第53話



「ぐがああ!?」

「ぼああ!?」


 鬼兄弟はごろごろと地面を転がる。

 俺はフードを外しながら、二体の様子を伺う。


「きゃああ!?」

「な、なに今の!?」

「な、なにが起きてんだよぉ……っ」


 まだ意識のある人たちが泣き言を言いながらこちらを見てくると、


「お、おおおおおおおお兄様!?」

「お兄ちゃん!?」

「おおお兄さん!? な、なんでええ!?」


 ……一斉に皆でそう呼ぶの、やめてくれ。

 配信のコメントとかで見る分にはなれてきたが、見知らぬ人にいきなり呼ばれるのにはまだ慣れていない。


「ガアアア!」

「ボアアア!」


 ……ああ、うるさい。

 振りぬいてきた金棒を蹴りとばし、俺を狙ってきた金棒を魔力で固めた足場で宙に跳んでかわす。

 振りぬかれた棍棒は……ちょうどいい位置にあった。

 俺はその勢いを活かすように、金棒の背を蹴る。

 勢いの増した弟鬼の金棒は兄鬼の顔面を捉えた。


「ガぁっ!?」

「ぼあああ!?」


 弟鬼が叫び、兄鬼がよろめく。

 着地した俺は、魔力を込めて睨みつける。

 ……魔物は賢い。本能で生きているからか、力の差を見せつければ簡単に怯んでくれる。

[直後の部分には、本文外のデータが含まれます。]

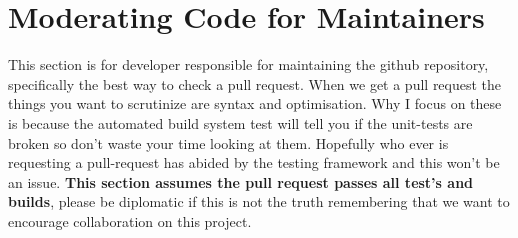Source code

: \section{Moderating Code for Maintainers\label{sec:Maintaining}}

This section is for developer responsible for maintaining the github repository, specifically the best way to check a pull request. When we get a pull request the things you want to scrutinize are syntax and optimisation. Why I focus on these is because the automated build system test will tell you if the unit-tests are broken so don't waste your time looking at them. Hopefully who ever is requesting a pull-request has abided by the testing framework and this won't be an issue. \textbf{This section assumes the pull request passes all test's and builds}, please be diplomatic if this is not the truth remembering that we want to encourage collaboration on this project.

 後ずさった彼らを見てから、俺はまだ意識のある人たちへと近づく。


「……こいつらはおまえたちの獲物だ。だから、横取りするわけにはいかないんだけど……どうする? 戦闘を続ける意思はあるか?」

「……い、いいいです! 無理です! どうぞ倒してください!」

「助けてください! お願いします!」

「分かった。それじゃあ、あっちで倒れている人たちに肩を貸してやってくれ。あの二体はこっちに任せろ」

「わ、わかりました!」


 準備運動のつもりで潜った迷宮だったが、狂暴化状態の鬼兄弟を相手するとは思っていなかったな。

 ――まあ、準備運動にはもってこいか。





「ガアアア!」

「ボアアア!」


 鬼兄弟はそれぞれ自身を強化するように咆哮をあげ、地面を蹴った。

 先ほどまでもそれなりに力強さと速度があったとはいえ、今度はさっきよりも速い。

 速い、といってもあくまでBランクの魔物としてみてはだ。


 交互に振りぬかれる金棒をかわし続けたところで、俺は足元に転がっていた小石を蹴り飛ばした。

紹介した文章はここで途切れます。